Fitbit Continues Their Dominance
Fitbit’s first place finish in shipments sold also came as no surprise to wearable aficionados. Their Q2 2015 reads like a list of successes: triple-digit year-over-year worldwide volume growth; double-digit year-over-year worldwide revenue and profit growth; expanded partnerships with corporate wellness groups, fashion, and food companies; and increased visibility in the media. Despite coming in second with just 800,000 shipped devices fewer than Fitbit, the Apple Watch doesn’t have the years of being in the market and the huge installed base as Fitbit. With more affordable devices and the highest adoption rate of any device, accommodating for Fitbit devices in the workplace is a must have for every corporate wellness program.
Xiaomi: The Dark Horse Of The Wearables Market
The name recognition of Xiaomi’s Mi Band is far below many of its competitors, but it is taking on companies like Apple and Fitbit for control of the wearable market. Compared to other best-selling wearables, the Mi Band looks underwhelming. It can’t display notifications, connect to third-party apps, or even tell the time. However, its simplicity helps it sport a 30-day battery life, which makes it less likely to end up in a drawer because users forgot to charge it. Also, its low price ($15) makes it a realistic buy for corporate wellness programs that want affordable devices that track steps and sleep. According to IDC, 97% of these devices are being sold in China so it may be a while until the U.S. sees the impact from the Mi Band.
No Company Made Up More Than 25% of Q2 2015 Market Share
Despite their huge success, none of the top producers made up more than 25% of Q2 2015 market share, which makes it challenging for a corporate wellness program to rely on the adoption of a single device to promote consumerism within their company. Wearables are becoming more popular, but employees are using different devices to track their health. Even if an employer is able to purchase devices, employees will want to use their own. Try convincing an Apple Watch user to give his or her device up for a Fitbit Flex that their company bought them.

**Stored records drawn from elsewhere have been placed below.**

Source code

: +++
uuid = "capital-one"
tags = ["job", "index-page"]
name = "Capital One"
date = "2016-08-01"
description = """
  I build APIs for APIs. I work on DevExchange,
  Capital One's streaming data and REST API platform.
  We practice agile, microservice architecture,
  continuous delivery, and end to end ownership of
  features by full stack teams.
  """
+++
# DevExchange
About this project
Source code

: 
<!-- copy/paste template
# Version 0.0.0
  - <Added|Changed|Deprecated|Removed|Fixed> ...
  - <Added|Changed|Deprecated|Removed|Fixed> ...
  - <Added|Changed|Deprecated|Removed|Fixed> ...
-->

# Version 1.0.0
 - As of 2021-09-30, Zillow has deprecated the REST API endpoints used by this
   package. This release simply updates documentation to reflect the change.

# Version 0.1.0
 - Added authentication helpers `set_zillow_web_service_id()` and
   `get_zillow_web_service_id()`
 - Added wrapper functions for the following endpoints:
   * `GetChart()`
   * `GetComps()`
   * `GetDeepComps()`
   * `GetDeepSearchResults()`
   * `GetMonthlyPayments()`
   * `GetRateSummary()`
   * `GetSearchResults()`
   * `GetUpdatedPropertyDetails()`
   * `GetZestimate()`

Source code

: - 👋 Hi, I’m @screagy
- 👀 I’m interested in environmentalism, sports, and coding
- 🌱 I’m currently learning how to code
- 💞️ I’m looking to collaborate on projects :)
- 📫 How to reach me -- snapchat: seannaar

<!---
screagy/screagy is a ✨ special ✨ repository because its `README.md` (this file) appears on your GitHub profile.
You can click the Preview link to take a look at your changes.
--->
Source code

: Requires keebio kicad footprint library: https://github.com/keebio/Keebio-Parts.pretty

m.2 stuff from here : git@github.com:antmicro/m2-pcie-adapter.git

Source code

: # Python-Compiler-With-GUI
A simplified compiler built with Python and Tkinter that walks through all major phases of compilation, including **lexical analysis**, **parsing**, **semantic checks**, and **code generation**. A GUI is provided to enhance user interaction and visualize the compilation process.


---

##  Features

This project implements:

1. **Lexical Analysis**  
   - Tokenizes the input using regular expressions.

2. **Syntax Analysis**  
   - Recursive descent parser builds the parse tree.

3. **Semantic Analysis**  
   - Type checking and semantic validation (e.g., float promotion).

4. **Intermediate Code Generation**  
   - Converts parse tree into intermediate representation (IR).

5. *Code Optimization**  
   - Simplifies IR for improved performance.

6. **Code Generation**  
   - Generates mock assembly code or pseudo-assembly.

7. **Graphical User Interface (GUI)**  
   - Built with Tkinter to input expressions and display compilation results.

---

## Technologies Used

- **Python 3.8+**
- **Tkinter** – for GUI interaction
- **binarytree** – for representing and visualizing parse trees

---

This challenge is why Wellable encourages the implementation of a bring your own device (BYOD) strategy for wellness. A BYOD strategy for wellness allows employers to embrace all forms of wellness technologies, including devices and apps that are not Fitbit, Apple Watch, or Xiaomi. It will enable consumer choice and result in lower costs for your program. Download our free white paper for more information on BYOD for wellness.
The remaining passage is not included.